A Seldonian algorithm ensures that for all \(i \in \{1,2,\dotsc,n\}\): $$\Pr(g_i(a(D))\leq 0)\geq 1-\delta_i.$$ That is, a Seldonian algorithm \(a\) ensures that for each of the \(n\) behavioral constraints, the probability that it outputs a solution that produces undesirable behavior as defined by \(g_i\) is at most \(\delta_i\). In other words, a Seldonian algorithm \(a\) returns, with high probability, a solution that does not break any of the behavioral constraints. An algorithm is quasi-Seldonian if it relies on reasonable but possibly false assumptions regarding the data being analyzed. These assumptions often appeal, for instance, to the central limit theorem, common in scientific research. More precisely, Seldonian algorithms often rely on concentration inequalities like Hoeffding's inequality (which makes no distributional assumptions other than boundedness), while quasi-Seldonian algorithms often rely on confidence intervals from Student's \(t\)-test or Efron's bootstrap methods.

As discussed in the next section, the data scientist applying a Seldonian algorithm is free to select the appropriate definition of undesirable behavior for the application at hand. One consequence of giving the data scientist this freedom is that they can ask the impossible. That is, they can ask the algorithm to satisfy constraints that are impossible to satisfy (such as conflicting fairness constraints), or they can ask for very strong and very high-confidence constraints given very little data. In these cases, a Seldonian algorithm needs a way to say, "I cannot do that." This capability is provided by including a special solution, "No Solution Found" (NSF), within \(\Theta\) (the set of possible solutions) and by defining \(g(\text{NSF})=0\) so that it is always safe for a Seldonian algorithm to return NSF, alerting the data scientist that it was unable satisfy the provided constraints.

What is the Seldonian framework?


The Seldonian framework provides guidance for the creation of useful Seldonian algorithms. The most critical points are:

  • The user of the algorithm (typically a data scientist) should be able to select the definition of undesirable behavior. This means that the user of the algorithm must be able to choose the appropriate definition of \(g_i\) for their application.
  • The user of the algorithm should also be able to select the confidence level \(\delta_i\) that is appropriate for their application.
  • The designer of a Seldonian algorithm should therefore provide both A) the Seldonian algorithm itself, and B) an interface that the user can use to define \(g_i\) and \(\delta_i\) for each \(i\). The framework does not have any further requirements on the form of the interface. Examples of interfaces can include dropdown menus that allow users to select from multiple common definitions of fairness, systems that allow users to write equations that describe what it means for a solution to be safe or fair, and systems that allow users to label data (episodes in the reinforcement learning setting) to indicate whether undesirable behavior was present or not. Future interfaces could include natural language conversations with the user or the use of inverse reinforcement learning to infer the user's objective.
  • The designer of the algorithm should strive to make their algorithm and interface compatible with as many definitions of safety and fairness as possible. This is important because the designer does not know what problems their algorithm will be applied to, and therefore does not know the appropriate definitions of safety and fairness.
  • The designer of the algorithm should make their interface as simple to use as possible. This is important because machine learning algorithms are already used by people, including children, who are not experts in machine learning.

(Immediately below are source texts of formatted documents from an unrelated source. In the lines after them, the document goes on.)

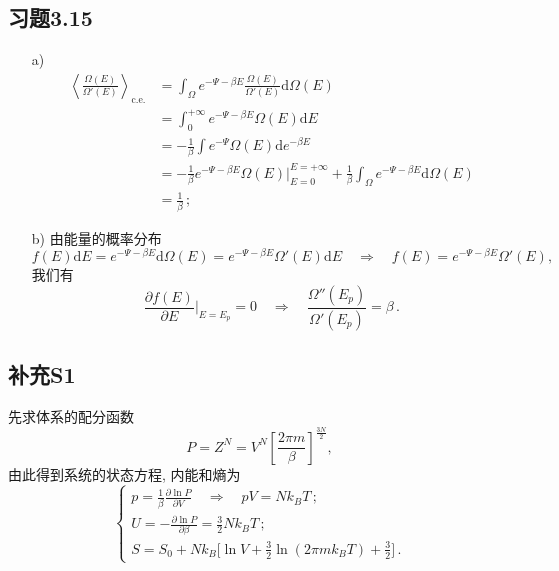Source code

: \documentclass[letterpaper, 10pt]{article}
\newcommand{\dd}{\mathrm{d}}
\begin{document}
\subsection{习题3.15}
\begin{itemize}
	\item[a)]
	\begin{align*}
	\left\langle \frac{\Omega(E)}{\Omega'(E)} \right\rangle_{\text{c.e.}} & = \int_{\Omega} e^{-\Psi - \beta E} \frac{\Omega(E)}{\Omega'(E)} \dd \Omega(E) \\
	& = \int_{0}^{+\infty} e^{-\Psi -\beta E} \Omega(E) \dd E \\
	& = - \frac{1}{\beta} \int e^{-\Psi} \Omega(E) \dd e^{-\beta E} \\
	& = - \frac{1}{\beta} e^{-\Psi - \beta E} \Omega(E) \bigg|_{E=0}^{E=+\infty} + \frac{1}{\beta} \int_{\Omega} e^{-\Psi - \beta E} \dd \Omega(E) \\
	& = \frac{1}{\beta}\,;
	\end{align*}
	\item[b)]
	由能量的概率分布
	\[ f(E) \dd E = e^{-\Psi - \beta E} \dd \Omega(E) = e^{-\Psi - \beta E} \Omega'(E) \dd E \quad{} \Rightarrow \quad{} f(E) = e^{-\Psi - \beta E} \Omega'(E), \]
	我们有
	\[ \frac{\partial f(E)}{\partial E} \bigg|_{E=E_{p}} = 0 \quad{} \Rightarrow \quad{} \frac{\Omega''(E_{p})}{\Omega'(E_{p})} = \beta\,. \]
\end{itemize}

\subsection{补充S1}
先求体系的配分函数
\[ P = Z^{N} = V^{N} \left[ \frac{2\pi m}{\beta} \right]^{\frac{3N}{2}},  \]
由此得到系统的状态方程, 内能和熵为
\[\begin{cases}
p = \frac{1}{\beta} \frac{\partial \ln P}{\partial V} \quad{} \Rightarrow \quad{} pV = Nk_{B}T\,;\\
U = - \frac{\partial \ln P}{\partial \beta} = \frac{3}{2}Nk_{B}T\,;\\
S = S_{0} + Nk_{B} \big[ \ln V + \frac{3}{2} \ln (2\pi m k_{B} T) + \frac{3}{2} \big]\,.
\end{cases}\]
\end{document}
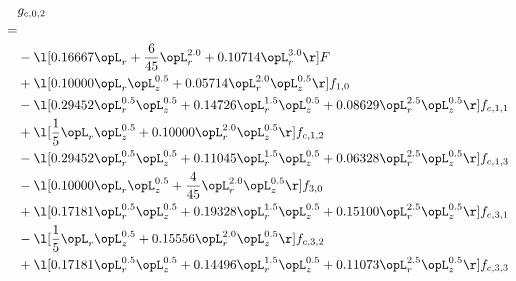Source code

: \begin{alignat}{2} 
\label{eq:g_02_0} 
& g_{c,0,2} \nonumber \\ 
 = \\ 
& - \l[  0.16667 \opL_r + \frac{6}{45} \opL_r^{2.0} +  0.10714 \opL_r^{3.0}  \r] F \nonumber \\ 
& + \l[  0.10000 \opL_r \opL_z^{0.5} +  0.05714 \opL_r^{2.0} \opL_z^{0.5}  \r] f_{1,0} \nonumber \\ 
& - \l[  0.29452 \opL_r^{0.5} \opL_z^{0.5} +  0.14726 \opL_r^{1.5} \opL_z^{0.5} +  0.08629 \opL_r^{2.5} \opL_z^{0.5}  \r] f_{c,1,1} \nonumber \\ 
& + \l[ \frac{1}{5} \opL_r \opL_z^{0.5} +  0.10000 \opL_r^{2.0} \opL_z^{0.5}  \r] f_{c,1,2} \nonumber \\ 
& - \l[  0.29452 \opL_r^{0.5} \opL_z^{0.5} +  0.11045 \opL_r^{1.5} \opL_z^{0.5} +  0.06328 \opL_r^{2.5} \opL_z^{0.5}  \r] f_{c,1,3} \nonumber \\ 
& - \l[  0.10000 \opL_r \opL_z^{0.5} + \frac{4}{45} \opL_r^{2.0} \opL_z^{0.5}  \r] f_{3,0} \nonumber \\ 
& + \l[  0.17181 \opL_r^{0.5} \opL_z^{0.5} +  0.19328 \opL_r^{1.5} \opL_z^{0.5} +  0.15100 \opL_r^{2.5} \opL_z^{0.5}  \r] f_{c,3,1} \nonumber \\ 
& - \l[ \frac{1}{5} \opL_r \opL_z^{0.5} +  0.15556 \opL_r^{2.0} \opL_z^{0.5}  \r] f_{c,3,2} \nonumber \\ 
& + \l[  0.17181 \opL_r^{0.5} \opL_z^{0.5} +  0.14496 \opL_r^{1.5} \opL_z^{0.5} +  0.11073 \opL_r^{2.5} \opL_z^{0.5}  \r] f_{c,3,3} \nonumber \\ 
\end{alignat} 


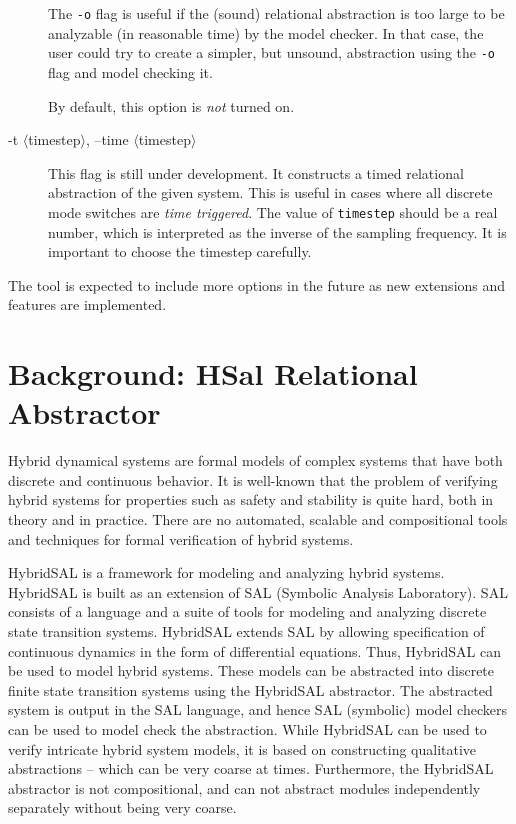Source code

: \documentclass{article}
\begin{document}
\begin{description}
 The {\tt{-o}} flag is useful if the (sound) relational abstraction
 is too large to be analyzable (in reasonable time) by the model checker.
 In that case, the user could try to create a simpler, but unsound,
 abstraction using the {\tt{-o}} flag and model checking it.
 
 By default, this option is {\em{not}} turned on.

\item[-t $\langle$timestep$\rangle$, --time $\langle$timestep$\rangle$]
 This flag is still under development.
 It constructs  a timed relational abstraction of the given system.
 This is useful in cases where all discrete mode switches are
 {\em{time triggered}}.  The value of {\tt{timestep}} should be
 a real number, which is interpreted as the inverse of the
 sampling frequency.  It is important to choose the
 timestep carefully.
\end{description}

The tool is expected to include more options in the future
as new extensions and features are implemented.

\section{Background: HSal Relational Abstractor}

Hybrid dynamical systems are formal models of complex systems 
that have both discrete and continuous behavior.  
It is well-known that the problem of verifying hybrid systems for
properties such as safety and stability is quite
hard, both in theory and in practice.  There are no automated,
scalable and compositional tools and techniques for formal 
verification of hybrid systems.

HybridSAL is a framework for modeling and analyzing hybrid systems.
HybridSAL is built as an extension of SAL (Symbolic Analysis Laboratory).
SAL consists of a language and a suite of tools for modeling and 
analyzing discrete state transition systems.  HybridSAL extends SAL 
by allowing specification of continuous dynamics in the form of 
differential equations.
Thus, HybridSAL can be used to model hybrid systems.
These models can be abstracted into discrete  finite state transition
systems using the HybridSAL abstractor.  The abstracted system
is output in the SAL language, and hence SAL (symbolic) model 
checkers can be used to model check the abstraction.
While HybridSAL can be used to verify intricate hybrid system models,
it is based on constructing qualitative abstractions -- which can
be very coarse at times.  Furthermore, the HybridSAL abstractor is
not compositional, and can not abstract modules independently
separately without being very coarse.
\end{document}
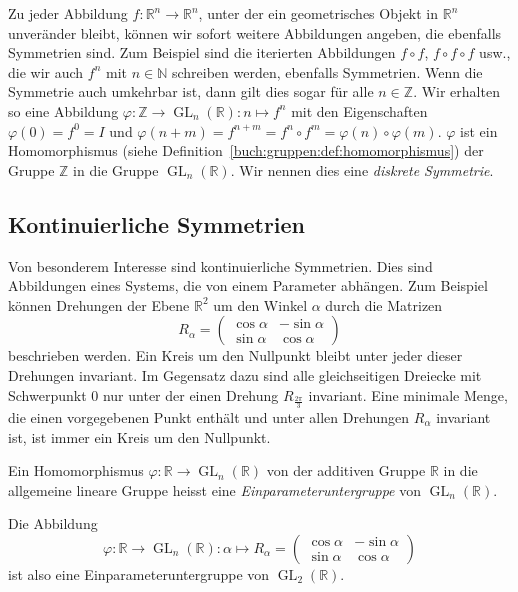 Zu jeder Abbildung $f\colon\mathbb{R}^n\to\mathbb{R}^n$, unter der 
ein geometrisches Objekt in $\mathbb{R}^n$ unveränder bleibt, können wir
sofort weitere Abbildungen angeben, die ebenfalls Symmetrien sind.
Zum Beispiel sind die iterierten Abbildungen $f\circ f$, $f\circ f\circ f$
usw., die wir auch $f^n$ mit $n\in\mathbb{N}$ schreiben werden,
ebenfalls Symmetrien.
Wenn die Symmetrie auch umkehrbar ist, dann gilt dies sogar für alle
$n\in\mathbb{Z}$.
Wir erhalten so eine Abbildung
$\varphi\colon \mathbb{Z}\to \operatorname{GL}_n(\mathbb{R}):n\mapsto f^n$
mit den Eigenschaften $\varphi(0)=f^0 = I$ und
$\varphi(n+m)=f^{n+m}=f^n\circ f^m = \varphi(n)\circ\varphi(m)$.
$\varphi$ ist ein Homomorphismus (siehe
Definition~\ref{buch:gruppen:def:homomorphismus})
der Gruppe $\mathbb{Z}$ in die Gruppe
$\operatorname{GL}_n(\mathbb{R})$.
Wir nennen dies eine {\em diskrete Symmetrie}.

\subsection{Kontinuierliche Symmetrien
\label{buch:subsection:kontinuierliche-symmetrien}}
Von besonderem Interesse sind kontinuierliche Symmetrien.
Dies sind Abbildungen eines Systems, die von einem Parameter
abhängen.
Zum Beispiel können Drehungen der Ebene $\mathbb{R}^2$ um den
Winkel $\alpha$ durch die Matrizen 
\[
R_{\alpha}
=
\begin{pmatrix}
\cos\alpha&-\sin\alpha\\
\sin\alpha& \cos\alpha
\end{pmatrix}
\]
beschrieben werden.
Ein Kreis um den Nullpunkt bleibt unter jeder dieser Drehungen invariant.
Im Gegensatz dazu sind alle gleichseitigen Dreiecke mit Schwerpunkt $0$
nur unter der einen Drehung $R_{\frac{2\pi}3}$ invariant.
Eine minimale Menge, die einen vorgegebenen Punkt enthält und unter
allen Drehungen $R_\alpha$ invariant ist, ist immer ein Kreis um
den Nullpunkt.

\begin{definition}
\label{buch:lie:def:einparameteruntergruppe}
Ein Homomorphismus $\varphi\colon\mathbb{R}\to\operatorname{GL}_n(\mathbb{R})$
von der additiven Gruppe $\mathbb{R}$ in die allgemeine lineare Gruppe
heisst eine {\em Einparameteruntergruppe} von
$\operatorname{GL}_n(\mathbb{R})$.
\end{definition}

Die Abbildung 
\[
\varphi
\colon
\mathbb{R}\to\operatorname{GL}_n(\mathbb{R})
:
\alpha \mapsto
R_{\alpha}
=
\begin{pmatrix}
\cos\alpha&-\sin\alpha\\
\sin\alpha& \cos\alpha
\end{pmatrix}
\]
ist also eine Einparameteruntergruppe von $\operatorname{GL}_2(\mathbb{R})$.

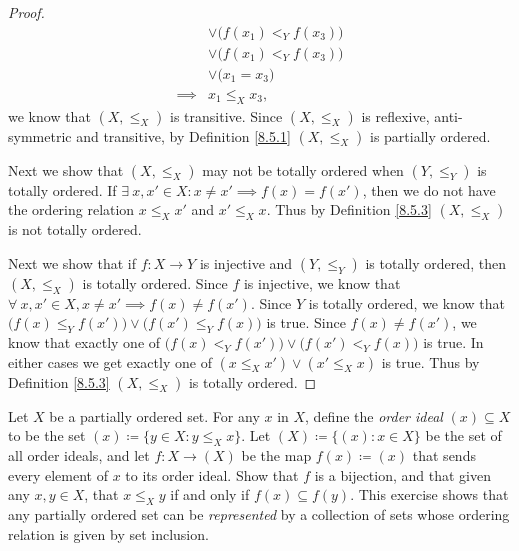 \begin{proof}
\begin{align*}
                 & \lor \big(f(x_1) <_Y f(x_3)\big)                                                                                                    \\
                 & \lor \big(f(x_1) <_Y f(x_3)\big)                                                                                                    \\
                 & \lor \big(x_1 = x_3\big)                                                                                                            \\
        \implies & x_1 \leq_X x_3,
    \end{align*}
    we know that \((X, \leq_X)\) is transitive.
    Since \((X, \leq_X)\) is reflexive, anti-symmetric and transitive, by Definition \ref{8.5.1} \((X, \leq_X)\) is partially ordered.

    Next we show that \((X, \leq_X)\) may not be totally ordered when \((Y, \leq_Y)\) is totally ordered.
    If \(\exists\ x, x' \in X : x \neq x' \implies f(x) = f(x')\), then we do not have the ordering relation \(x \leq_X x'\) and \(x' \leq_X x\).
    Thus by Definition \ref{8.5.3} \((X, \leq_X)\) is not totally ordered.

    Next we show that if \(f : X \to Y\) is injective and \((Y, \leq_Y)\) is totally ordered, then \((X, \leq_X)\) is totally ordered.
    Since \(f\) is injective, we know that \(\forall\ x, x' \in X, x \neq x' \implies f(x) \neq f(x')\).
    Since \(Y\) is totally ordered, we know that \(\big(f(x) \leq_Y f(x')\big) \lor \big(f(x') \leq_Y f(x)\big)\) is true.
    Since \(f(x) \neq f(x')\), we know that exactly one of \(\big(f(x) <_Y f(x')\big) \lor \big(f(x') <_Y f(x)\big)\) is true.
    In either cases we get exactly one of \((x \leq_X x') \lor (x' \leq_X x)\) is true.
    Thus by Definition \ref{8.5.3} \((X, \leq_X)\) is totally ordered.
\end{proof}

\begin{exercise}\label{ex 8.5.6}
    Let \(X\) be a partially ordered set.
    For any \(x\) in \(X\), define the \emph{order ideal} \((x) \subseteq X\) to be the set \((x) \coloneqq \{y \in X : y \leq_X x\}\).
    Let \((X) \coloneqq \{(x) : x \in X\}\) be the set of all order ideals, and let \(f : X \to (X)\) be the map \(f(x) \coloneqq (x)\) that sends every element of \(x\) to its order ideal.
    Show that \(f\) is a bijection, and that given any \(x, y \in X\), that \(x \leq_X y\) if and only if \(f(x) \subseteq f(y)\).
    This exercise shows that any partially ordered set can be \emph{represented} by a collection of sets whose ordering relation is given by set inclusion.
\end{exercise}

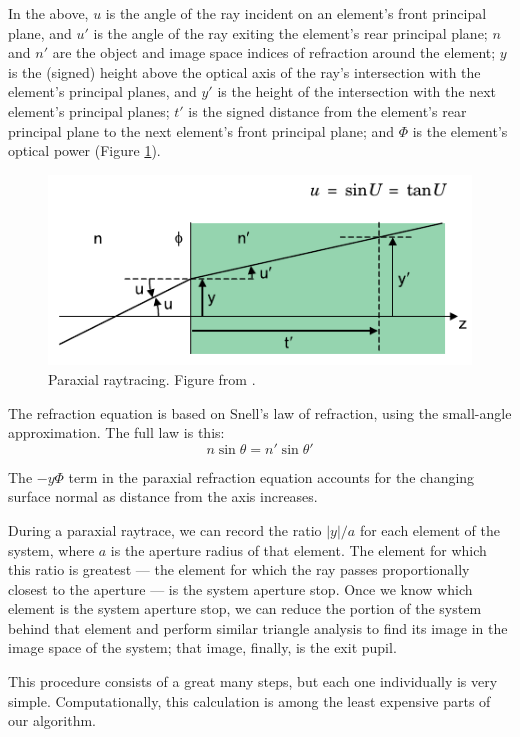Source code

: \documentclass[twocolumn]{article}
\begin{document}
In the above, $u$ is the angle of the ray incident on an element's front principal
plane, and $u'$ is the angle of the ray exiting the element's rear principal plane;
$n$ and $n'$ are the object and image space indices of refraction around the element;
$y$ is the (signed) height above the optical axis of the ray's intersection with the
element's principal planes, and $y'$ is the height of the intersection with the
next element's principal planes; $t'$ is the signed distance from the element's rear
principal plane to the next element's front principal plane; and $\Phi$ is the
element's optical power (Figure \ref{fig:paraxial_raytrace}).

\begin{figure}[ht]
    \centering
    \includegraphics[width=.45\textwidth]{img/paraxial_raytrace.png}
    \caption{Paraxial raytracing. Figure from \cite{Greivenkamp2004}.}
    \label{fig:paraxial_raytrace}
\end{figure}

The refraction equation is based on Snell's law of refraction, using the small-angle
approximation. The full law is this:
\begin{equation*}
    n\sin\theta = n'\sin\theta'
\end{equation*}

The $-y\Phi$ term in the paraxial refraction equation accounts for the changing
surface normal as distance from the axis increases.

During a paraxial raytrace, we can record the ratio $|y| / a$ for each element
of the system, where $a$ is the aperture radius of that element. The element for
which this ratio is greatest --- the element for which the ray passes proportionally
closest to the aperture --- is the system aperture stop. Once we know which element
is the system aperture stop, we can reduce the portion of the system behind that
element and perform similar triangle analysis to find its image in the image space
of the system; that image, finally, is the exit pupil.

This procedure consists of a great many steps, but each one individually is very
simple. Computationally, this calculation is among the least expensive parts of
our algorithm.
\end{document}
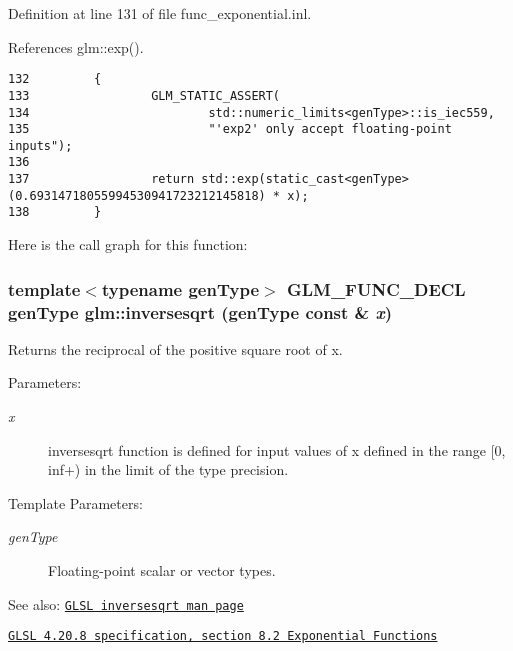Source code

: Definition at line 131 of file func\_\-exponential.inl.

References glm::exp().

\begin{Code}\begin{verbatim}132         {
133                 GLM_STATIC_ASSERT(
134                         std::numeric_limits<genType>::is_iec559,
135                         "'exp2' only accept floating-point inputs");
136 
137                 return std::exp(static_cast<genType>(0.69314718055994530941723212145818) * x);
138         }
\end{verbatim}
\end{Code}




Here is the call graph for this function:\hypertarget{group__core__func__exponential_ga190c750b7eefaeb15431987d41177d1}{
\subsubsection[inversesqrt]{\setlength{\rightskip}{0pt plus 5cm}template$<$typename genType$>$ GLM\_\-FUNC\_\-DECL genType glm::inversesqrt (genType const \& {\em x})}}
\label{group__core__func__exponential_ga190c750b7eefaeb15431987d41177d1}


Returns the reciprocal of the positive square root of x.

\begin{Desc}
\item[Parameters:]
\begin{description}
\item[{\em x}]inversesqrt function is defined for input values of x defined in the range \mbox{[}0, inf+) in the limit of the type precision. \end{description}
\end{Desc}
\begin{Desc}
\item[Template Parameters:]
\begin{description}
\item[{\em genType}]Floating-point scalar or vector types.\end{description}
\end{Desc}
\begin{Desc}
\item[See also:]\href{http://www.opengl.org/sdk/docs/manglsl/xhtml/inversesqrt.xml}{\tt GLSL inversesqrt man page} 

\href{http://www.opengl.org/registry/doc/GLSLangSpec.4.20.8.pdf}{\tt GLSL 4.20.8 specification, section 8.2 Exponential Functions} \end{Desc}


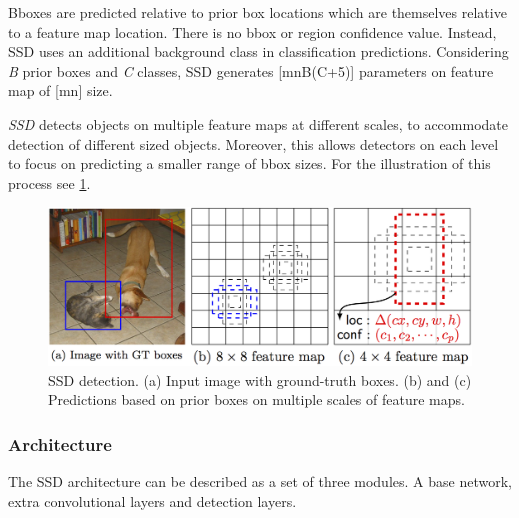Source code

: Bboxes are predicted relative to prior box locations which are themselves relative to a feature map location. There is no bbox or region confidence value. Instead, SSD uses an additional background class in classification predictions. Considering \textit{B} prior boxes and \textit{C} classes, SSD generates [m\x n\x B\x (C+5)] parameters on feature map of [m\x n] size.

\textit{SSD} detects objects on multiple feature maps at different scales, to accommodate detection of different sized objects. Moreover, this allows detectors on each level to focus on predicting a smaller range of bbox sizes. For the illustration of this process see \cref{fig:ssddet}.

\begin{figure}
    \centering
    \includegraphics[width=\textwidth]{img/ssddet}
    \caption[SSD detection]%
    {SSD detection. (a) Input image with ground-truth boxes. (b) and (c) Predictions based on prior boxes on multiple scales of feature maps.}
    \label{fig:ssddet}
\end{figure}

\subsubsection{Architecture}
The SSD architecture can be described as a set of three modules. A base network, extra convolutional layers and detection layers.

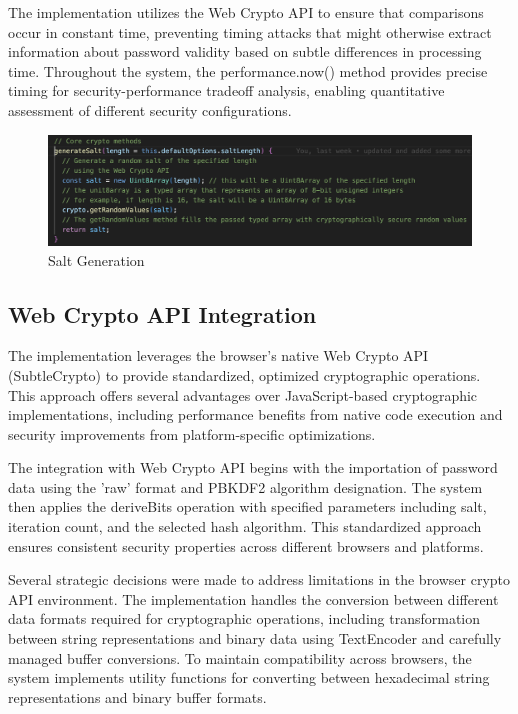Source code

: \documentclass[11pt,a4paper]{article}
\begin{document}
The implementation utilizes the Web Crypto API to ensure that comparisons occur in constant time, preventing timing attacks that might otherwise extract information about password validity based on subtle differences in processing time. Throughout the system, the performance.now() method provides precise timing for security-performance tradeoff analysis, enabling quantitative assessment of different security configurations.
\begin{figure}[htbp]
  \centering
  \includegraphics[width=1\linewidth]{images/Salt.png}
  \caption{Salt Generation}
  \label{fig:your-label}
\end{figure}
\subsection{Web Crypto API Integration}
The implementation leverages the browser's native Web Crypto API (SubtleCrypto) to provide standardized, optimized cryptographic operations. This approach offers several advantages over JavaScript-based cryptographic implementations, including performance benefits from native code execution and security improvements from platform-specific optimizations.

The integration with Web Crypto API begins with the importation of password data using the 'raw' format and PBKDF2 algorithm designation. The system then applies the deriveBits operation with specified parameters including salt, iteration count, and the selected hash algorithm. This standardized approach ensures consistent security properties across different browsers and platforms.

Several strategic decisions were made to address limitations in the browser crypto API environment. The implementation handles the conversion between different data formats required for cryptographic operations, including transformation between string representations and binary data using TextEncoder and carefully managed buffer conversions. To maintain compatibility across browsers, the system implements utility functions for converting between hexadecimal string representations and binary buffer formats.
\end{document}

What is the Seldonian ML Toolkit?


We developed the Seldonian Toolkit to provide:

  • Basic Seldonian algorithms and interfaces. The Engine library provides a basic Seldonian algorithm that can be used for parametric machine learning models (future versions of the toolkit may support non parametric methods). This includes regression, classification (binary and multiclass), and offline (batch) reinforcement learning. It also provides basic interfaces for communicating definitions of undesirable behavior to these algorithms, along with tutorials showing how the Engine and interfaces can be used.
  • Tools to facilitate the development of new Seldonian algorithms. The modular design of the Engine library was chosen so that researchers can easily swap out components with new methods. Though the current Seldonian algorithms are quite effective, there remains room for improvement, and the library is designed to enable researchers to develop these improvements.
  • Tools to evaluate the performance of Seldonian algorithms. Whether you are a data scientist considering using Seldonian algorithms for your application, or a researcher trying to determine whether your algorithmic improvement actually provides better performance, you will want tools to quickly and easily evaluate how effective the algorithms are. This includes evaluating A) how much data the algorithm requires, B) how often the algorithm produces undesirable behavior (how often $g_i(a(D)) > 0)$, and C) how good the solutions found are in terms of the primary objective (the primary loss function). The Seldonian Toolkit therefore contains an Experiments library that makes it easy to evaluate Seldonian algorithms (and any other algorithms you would like to compare against!) on many existing problems as well as new problems and data sets that you provide.

To get started using the Seldonian Toolkit, we recommend starting with the tutorials. These start with how to install the libraries in the Seldonian Toolkit (if you already have Python, it should be a simple pip install command!), and then provide examples of how the libraries can be used to solve real problems of interest.

What are some limitations of this software toolkit?


This toolkit, and Seldonian algorithms in general, have important limitations, several of which are listed below.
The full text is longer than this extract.